(Beginning of Excerpted records)

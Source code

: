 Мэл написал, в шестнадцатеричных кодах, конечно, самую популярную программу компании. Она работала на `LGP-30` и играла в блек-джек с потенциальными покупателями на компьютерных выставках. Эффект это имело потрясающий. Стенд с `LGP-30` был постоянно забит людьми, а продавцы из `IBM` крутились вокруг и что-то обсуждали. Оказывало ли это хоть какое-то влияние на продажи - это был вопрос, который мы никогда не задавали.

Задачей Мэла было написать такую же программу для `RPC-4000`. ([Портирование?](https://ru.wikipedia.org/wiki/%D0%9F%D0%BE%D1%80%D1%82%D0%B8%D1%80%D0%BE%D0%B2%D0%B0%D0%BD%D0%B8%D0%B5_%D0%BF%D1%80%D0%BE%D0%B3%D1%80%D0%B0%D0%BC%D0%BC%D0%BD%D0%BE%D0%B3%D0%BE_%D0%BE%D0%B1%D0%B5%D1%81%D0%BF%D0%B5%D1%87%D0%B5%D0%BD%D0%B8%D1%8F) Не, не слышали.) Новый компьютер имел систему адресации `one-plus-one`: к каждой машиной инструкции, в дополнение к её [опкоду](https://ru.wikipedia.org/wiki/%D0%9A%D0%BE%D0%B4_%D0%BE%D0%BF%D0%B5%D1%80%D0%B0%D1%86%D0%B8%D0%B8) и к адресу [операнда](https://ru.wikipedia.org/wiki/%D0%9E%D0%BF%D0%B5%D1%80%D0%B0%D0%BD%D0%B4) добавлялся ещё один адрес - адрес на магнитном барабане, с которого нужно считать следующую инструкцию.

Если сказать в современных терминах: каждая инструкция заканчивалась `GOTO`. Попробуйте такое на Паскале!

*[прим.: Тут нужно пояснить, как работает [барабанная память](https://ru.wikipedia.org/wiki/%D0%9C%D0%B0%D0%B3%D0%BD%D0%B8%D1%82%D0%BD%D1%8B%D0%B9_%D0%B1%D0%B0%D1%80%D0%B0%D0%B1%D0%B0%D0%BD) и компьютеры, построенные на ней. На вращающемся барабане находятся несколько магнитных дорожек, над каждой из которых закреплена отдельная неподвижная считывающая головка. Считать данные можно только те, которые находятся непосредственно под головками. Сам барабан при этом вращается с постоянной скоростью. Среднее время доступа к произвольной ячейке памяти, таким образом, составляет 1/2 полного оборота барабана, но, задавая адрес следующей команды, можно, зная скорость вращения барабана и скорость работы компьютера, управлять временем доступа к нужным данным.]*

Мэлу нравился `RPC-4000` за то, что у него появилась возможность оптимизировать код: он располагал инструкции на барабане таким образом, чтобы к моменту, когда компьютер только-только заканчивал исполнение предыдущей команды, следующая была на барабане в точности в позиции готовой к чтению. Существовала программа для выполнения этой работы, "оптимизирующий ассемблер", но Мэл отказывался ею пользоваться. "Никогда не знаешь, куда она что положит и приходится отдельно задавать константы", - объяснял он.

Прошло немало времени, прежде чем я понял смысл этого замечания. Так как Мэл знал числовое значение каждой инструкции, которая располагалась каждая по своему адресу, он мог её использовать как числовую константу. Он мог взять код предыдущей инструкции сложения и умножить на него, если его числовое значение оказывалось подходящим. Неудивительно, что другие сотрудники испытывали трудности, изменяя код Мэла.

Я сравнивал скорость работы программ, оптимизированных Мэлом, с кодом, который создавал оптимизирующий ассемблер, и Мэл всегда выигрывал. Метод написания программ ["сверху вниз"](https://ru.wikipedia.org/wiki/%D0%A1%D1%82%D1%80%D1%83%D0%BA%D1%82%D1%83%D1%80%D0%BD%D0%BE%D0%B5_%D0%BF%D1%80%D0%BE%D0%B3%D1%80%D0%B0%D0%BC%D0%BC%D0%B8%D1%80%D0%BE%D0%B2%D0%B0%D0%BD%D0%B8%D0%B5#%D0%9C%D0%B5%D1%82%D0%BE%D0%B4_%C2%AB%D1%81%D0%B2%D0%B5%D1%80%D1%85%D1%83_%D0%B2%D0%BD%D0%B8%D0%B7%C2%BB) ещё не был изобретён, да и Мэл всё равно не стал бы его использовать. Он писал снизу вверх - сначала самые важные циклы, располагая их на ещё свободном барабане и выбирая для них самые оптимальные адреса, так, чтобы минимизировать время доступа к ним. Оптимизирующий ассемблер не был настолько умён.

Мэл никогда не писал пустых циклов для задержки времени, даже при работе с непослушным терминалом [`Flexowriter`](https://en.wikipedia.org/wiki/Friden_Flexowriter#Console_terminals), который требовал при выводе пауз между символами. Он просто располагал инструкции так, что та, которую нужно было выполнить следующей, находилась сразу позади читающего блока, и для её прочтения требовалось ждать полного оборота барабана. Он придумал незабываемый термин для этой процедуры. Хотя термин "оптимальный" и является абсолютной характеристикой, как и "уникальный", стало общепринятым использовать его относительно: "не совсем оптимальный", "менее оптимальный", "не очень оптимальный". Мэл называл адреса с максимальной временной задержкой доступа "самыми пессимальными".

(End of Excerpted records)

* **Your assignment**:
Starting from the top of the records and ending at the line that contains "никогда не задавали.", repeat each line exactly and return only those lines.

* **Answer**:
Source code

: Мэл написал, в шестнадцатеричных кодах, конечно, самую популярную программу компании. Она работала на `LGP-30` и играла в блек-джек с потенциальными покупателями на компьютерных выставках. Эффект это имело потрясающий. Стенд с `LGP-30` был постоянно забит людьми, а продавцы из `IBM` крутились вокруг и что-то обсуждали. Оказывало ли это хоть какое-то влияние на продажи - это был вопрос, который мы никогда не задавали.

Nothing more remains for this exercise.